Using rust as an example: it uses 10 GiByte+ of file system
space, as I have things set up, 17 GiByte+. So, if this
ends u pin tmpfs space, RAM+SWAP has to cover that large
file system space. Only 2 simple USE_TMPFS= settings avoid
this:

USE_TMPFS=data
USE_TMPFS=no

There is also the following pair that can otherwise be used
to avoid such for just specific ports when using other
USE_TMPFS= settings. For example:

TMPFS_BLACKLIST="rust"
TMPFS_BLACKLIST_TMPDIR=${BASEFS}/data/cache/tmp

(Of course, the file system for TMPFS_BLACKLIST_TMPDIR
needs to have sufficient space available for whatever
combination of blacklisted ports might be building
at the same time.)

(Note: my familiarity is with poudriere-devel .)

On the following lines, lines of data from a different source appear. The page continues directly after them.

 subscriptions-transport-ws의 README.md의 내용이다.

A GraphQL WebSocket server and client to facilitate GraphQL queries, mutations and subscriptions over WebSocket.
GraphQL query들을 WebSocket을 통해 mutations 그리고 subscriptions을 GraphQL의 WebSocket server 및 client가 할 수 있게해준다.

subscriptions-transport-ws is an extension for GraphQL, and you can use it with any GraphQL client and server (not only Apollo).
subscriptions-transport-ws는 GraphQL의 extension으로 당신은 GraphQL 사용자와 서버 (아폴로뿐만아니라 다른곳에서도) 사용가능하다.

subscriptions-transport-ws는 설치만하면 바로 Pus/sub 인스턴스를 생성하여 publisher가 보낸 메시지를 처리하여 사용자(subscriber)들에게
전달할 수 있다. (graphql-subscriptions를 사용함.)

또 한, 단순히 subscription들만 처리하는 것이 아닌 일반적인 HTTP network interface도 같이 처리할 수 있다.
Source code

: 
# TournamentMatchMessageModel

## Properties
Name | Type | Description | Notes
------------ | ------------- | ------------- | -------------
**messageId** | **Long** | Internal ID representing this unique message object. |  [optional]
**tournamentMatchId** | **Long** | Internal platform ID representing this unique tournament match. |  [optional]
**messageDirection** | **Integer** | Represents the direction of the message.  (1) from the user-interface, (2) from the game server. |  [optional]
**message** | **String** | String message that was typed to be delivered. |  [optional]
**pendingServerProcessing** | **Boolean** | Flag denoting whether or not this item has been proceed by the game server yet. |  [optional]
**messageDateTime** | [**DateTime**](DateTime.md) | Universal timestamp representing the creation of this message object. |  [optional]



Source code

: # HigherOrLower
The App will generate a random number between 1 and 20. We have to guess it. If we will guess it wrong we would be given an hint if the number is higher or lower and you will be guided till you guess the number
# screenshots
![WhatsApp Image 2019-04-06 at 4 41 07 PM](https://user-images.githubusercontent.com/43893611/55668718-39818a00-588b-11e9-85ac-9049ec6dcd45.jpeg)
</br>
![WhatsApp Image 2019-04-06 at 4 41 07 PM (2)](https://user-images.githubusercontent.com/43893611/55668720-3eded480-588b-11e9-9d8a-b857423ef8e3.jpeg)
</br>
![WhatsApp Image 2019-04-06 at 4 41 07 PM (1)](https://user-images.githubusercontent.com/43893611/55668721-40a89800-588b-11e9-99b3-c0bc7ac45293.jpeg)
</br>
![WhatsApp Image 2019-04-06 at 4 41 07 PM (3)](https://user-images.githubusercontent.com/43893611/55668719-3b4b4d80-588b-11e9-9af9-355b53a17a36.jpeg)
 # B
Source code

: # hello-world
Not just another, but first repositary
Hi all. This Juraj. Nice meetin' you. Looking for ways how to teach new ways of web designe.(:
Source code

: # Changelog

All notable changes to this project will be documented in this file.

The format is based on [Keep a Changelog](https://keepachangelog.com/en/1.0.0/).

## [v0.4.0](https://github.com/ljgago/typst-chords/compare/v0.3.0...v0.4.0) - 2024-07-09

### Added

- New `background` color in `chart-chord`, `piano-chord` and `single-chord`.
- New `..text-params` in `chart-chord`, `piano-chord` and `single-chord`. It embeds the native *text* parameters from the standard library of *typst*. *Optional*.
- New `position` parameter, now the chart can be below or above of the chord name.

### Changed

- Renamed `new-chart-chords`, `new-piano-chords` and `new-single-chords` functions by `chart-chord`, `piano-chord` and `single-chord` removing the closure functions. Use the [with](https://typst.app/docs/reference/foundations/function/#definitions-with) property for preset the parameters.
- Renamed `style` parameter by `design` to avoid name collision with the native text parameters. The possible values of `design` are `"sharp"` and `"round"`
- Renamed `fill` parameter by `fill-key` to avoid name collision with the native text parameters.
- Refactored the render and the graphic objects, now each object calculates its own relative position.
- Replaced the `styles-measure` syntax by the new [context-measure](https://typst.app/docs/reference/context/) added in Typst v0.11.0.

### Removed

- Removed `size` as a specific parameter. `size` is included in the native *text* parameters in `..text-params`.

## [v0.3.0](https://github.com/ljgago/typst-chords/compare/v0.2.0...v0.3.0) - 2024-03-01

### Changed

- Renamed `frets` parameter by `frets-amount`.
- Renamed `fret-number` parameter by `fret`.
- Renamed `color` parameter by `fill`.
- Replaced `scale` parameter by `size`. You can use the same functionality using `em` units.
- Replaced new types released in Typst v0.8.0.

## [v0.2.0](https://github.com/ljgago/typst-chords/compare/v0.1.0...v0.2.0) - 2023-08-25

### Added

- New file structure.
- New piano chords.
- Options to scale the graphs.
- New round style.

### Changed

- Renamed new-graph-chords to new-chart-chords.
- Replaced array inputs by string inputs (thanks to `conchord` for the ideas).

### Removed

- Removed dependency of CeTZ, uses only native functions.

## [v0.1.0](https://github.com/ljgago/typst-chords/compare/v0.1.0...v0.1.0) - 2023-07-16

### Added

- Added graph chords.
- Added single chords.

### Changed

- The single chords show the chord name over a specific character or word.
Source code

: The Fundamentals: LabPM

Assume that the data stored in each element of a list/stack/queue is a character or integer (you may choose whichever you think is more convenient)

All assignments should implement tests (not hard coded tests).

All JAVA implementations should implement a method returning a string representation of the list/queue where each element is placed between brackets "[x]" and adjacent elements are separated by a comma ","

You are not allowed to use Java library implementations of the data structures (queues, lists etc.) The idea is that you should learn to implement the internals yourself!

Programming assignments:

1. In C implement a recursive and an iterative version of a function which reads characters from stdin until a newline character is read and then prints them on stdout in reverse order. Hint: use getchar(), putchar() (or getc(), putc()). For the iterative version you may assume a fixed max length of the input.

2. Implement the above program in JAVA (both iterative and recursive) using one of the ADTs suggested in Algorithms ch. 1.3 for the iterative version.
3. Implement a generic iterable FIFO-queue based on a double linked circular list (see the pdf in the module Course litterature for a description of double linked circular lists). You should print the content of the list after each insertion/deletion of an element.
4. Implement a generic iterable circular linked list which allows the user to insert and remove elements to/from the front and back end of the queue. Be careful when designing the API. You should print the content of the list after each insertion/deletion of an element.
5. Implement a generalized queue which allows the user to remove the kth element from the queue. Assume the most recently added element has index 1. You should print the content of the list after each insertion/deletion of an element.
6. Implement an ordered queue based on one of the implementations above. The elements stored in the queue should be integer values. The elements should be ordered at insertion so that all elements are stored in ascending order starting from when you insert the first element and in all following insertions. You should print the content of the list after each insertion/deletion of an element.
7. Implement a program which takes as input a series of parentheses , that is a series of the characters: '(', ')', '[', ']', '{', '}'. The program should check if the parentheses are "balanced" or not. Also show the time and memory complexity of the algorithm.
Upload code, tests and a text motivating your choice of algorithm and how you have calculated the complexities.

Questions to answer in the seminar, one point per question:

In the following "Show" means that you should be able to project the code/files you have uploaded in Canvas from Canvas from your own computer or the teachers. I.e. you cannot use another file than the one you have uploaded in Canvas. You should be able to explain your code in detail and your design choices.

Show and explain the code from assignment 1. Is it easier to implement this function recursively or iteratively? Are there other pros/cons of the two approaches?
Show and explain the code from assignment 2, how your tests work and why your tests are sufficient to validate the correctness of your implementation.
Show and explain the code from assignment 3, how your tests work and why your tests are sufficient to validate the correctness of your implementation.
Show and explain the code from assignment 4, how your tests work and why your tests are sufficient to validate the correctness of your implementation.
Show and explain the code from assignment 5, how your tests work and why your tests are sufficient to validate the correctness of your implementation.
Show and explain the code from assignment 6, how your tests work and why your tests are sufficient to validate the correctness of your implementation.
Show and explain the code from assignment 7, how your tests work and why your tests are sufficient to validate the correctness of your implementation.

(RAM+SWAP use for processes memory for building the likes
of rust are smaller than such tmpfs use but are still
notable.)

(There are other relevant system settings involved for
OOM should the above sort of thing prove insufficient.
But I'll stop with the above for now.)

> I tied to setup PACKAGE_FETCH with the two following variables in 
> poudriere.conf
> PACKAGE_FETCH_BRANCH=quarterly
> PACKAGE_FETCH_WHITELIST="gcc* rust llvm* gcc90 gcc10 gcc11 gcc12 
> gcc13 gcc14 llvm10 llvm11 llvm12 llvm13 llvm14 llvm15 lua54"
> 
> When I started usual "poudriere bulk" only gcc12 were fetched, llvm10 
> and rust built from sources:
> 
> [00:01:02] Package fetch: Will fetch 1 packages from remote or local 
> pkg cache
> The following packages will be fetched:
> New packages to be FETCHED:
> gcc12: 12.2.0_5 (81 MiB: 100.00% of the 81 MiB to download)
> Number of packages to be fetched: 1
> 
> I thought maybe I have some different options selected for llvm and rust 
> than the default on official FreeBSD packages, I double checked, removed 
> stored options and started another poudriere bulk with different package 
> set (llvm10 and rust will be needed for the set).
> 
> This time the rust package was downloaded, but llvm10 built from source 
> again:
> 
> [00:00:22] Package fetch: Will fetch 1 packages from remote or local 
> pkg cache
> The following packages will be fetched:
> New packages to be FETCHED:
> rust: 1.66.0 (112 MiB: 100.00% of the 112 MiB to download)
> Number of packages to be fetched: 1
> The process will require 112 MiB more space.
> 112 MiB to be downloaded.
> [xxxxx] Fetching rust-1.66.0.pkg: 100% 112 MiB 39.2MB/s 00:03
> 
> But the mystery is that "poudriere bulk" failed on building rust even if 
> it should be used from fetched package:

A possibility for the type of issue:

Using 1.66 vs. 1.67 as an example, there was a time frame when
the most recent package available to download was 1.66 based
but the port had been updated to 1.67 . The package for 1.67
showed up later after the FreeBSD build-server poudriere
bulk activity and the distribution to the download server
that you happen to (potentially) use.

So it might have downloaded 1.66 but discovered that the ports
tree involved was at 1.67 instead.

Unless port updates were delayed until the package is also
available so they can be published as a unit, there is no
way to avoid such mismatches. Attempts to build before the
new version of the package is available leads to doing the
build locally in order to match the ports tree involved.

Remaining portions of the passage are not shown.